Black Friday: metade do dobro?

ITAAN ARRUDA (TEXTO) E SÉRGIO VALE (FOTOS)

“Eu me senti lesada”. A frase é de uma jovem consumidora de Brasileia, cidade do interior do Acre que faz fronteira com a Bolívia e integra uma Área de Livre Comércio. “A experiência que tive com ‘a Black’ na loja de departamentos, como cliente que sou deles há anos, não foi boa”, relata.


Ela procurava adquirir um móvel. Fazia o monitoramento do preço do produto há alguns meses. E foi surpreendida. “Vinha acompanhando as promoções durante o ano e vi o preço do móvel que queria comprar só aumentando”, desapontou-se a jovem.

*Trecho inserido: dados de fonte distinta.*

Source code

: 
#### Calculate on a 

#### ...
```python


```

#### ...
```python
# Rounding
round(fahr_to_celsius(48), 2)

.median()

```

Direito do Consumidor é realmente respeitado na Black Friday no Acre?


Ela não quis se identificar para falar com o ac24horas. Avaliou que, por se tratar de uma cidade pequena e, sendo ela uma servidora pública, poderia ter algum tipo de problema. A loja de departamentos é uma das poucas de abrangência nacional que atua na cidade.


“Na ‘Black’, quando pensei que o produto iria, de fato, estar na promoção, o preço disparou ainda mais”, revoltou-se. O monitoramento foi acompanhado de um cuidado: ela foi acumulando evidências de que a gerência estava agindo de má fé. Foi a hora de acionar o Procon. “Só após a fiscalização do Procon, eles reduziram o preço”.


A ausência da Procuradoria do Consumidor nos municípios deixa um terreno fértil para abusos. Em períodos como o da Black Friday, comprar em ambientes com fiscalização frágil se transforma em um ato de muita vulnerabilidade. “Essa foi a minha primeira experiência com o Procon, na verdade”, confessa. “Aqui na região não tínhamos acesso ao Procon, há até pouco tempo. Então, essa relação entre o direito do consumidor e as ‘promoções’ de uma maneira geral que as lojas fazem… o único direito mesmo que prevalecia era o delas mesmo”.


Difícil encontrar um relato tão significativo de como promoções como a Black Friday precisam estar acompanhadas de um forte aparato de fiscalização para diminuir a vulnerabilidade do consumidor. Em cidades menores, magazines de atuação nacional ofertam a pronta entrega produtos que o consumidor pode até encontrar na internet, mas só terá como usufruir muitas sextas-feiras depois.


Procon iniciou missões no início de outubro nas regionais

Camila Lima, do Procon/AC: orientação para comerciantes e queda no número de autos de infração


O Procon/AC iniciou missões com equipes em quatro das cinco regionais do Acre (Juruá; Tarauacá/Envira; Purus e Alto Acre) no início de outubro. A ordem era pelejar para orientação dos lojistas. Questões como transparência ao consumidor do que estava e do que não estava na promoção Black Friday; devolução; direito de arrependimento.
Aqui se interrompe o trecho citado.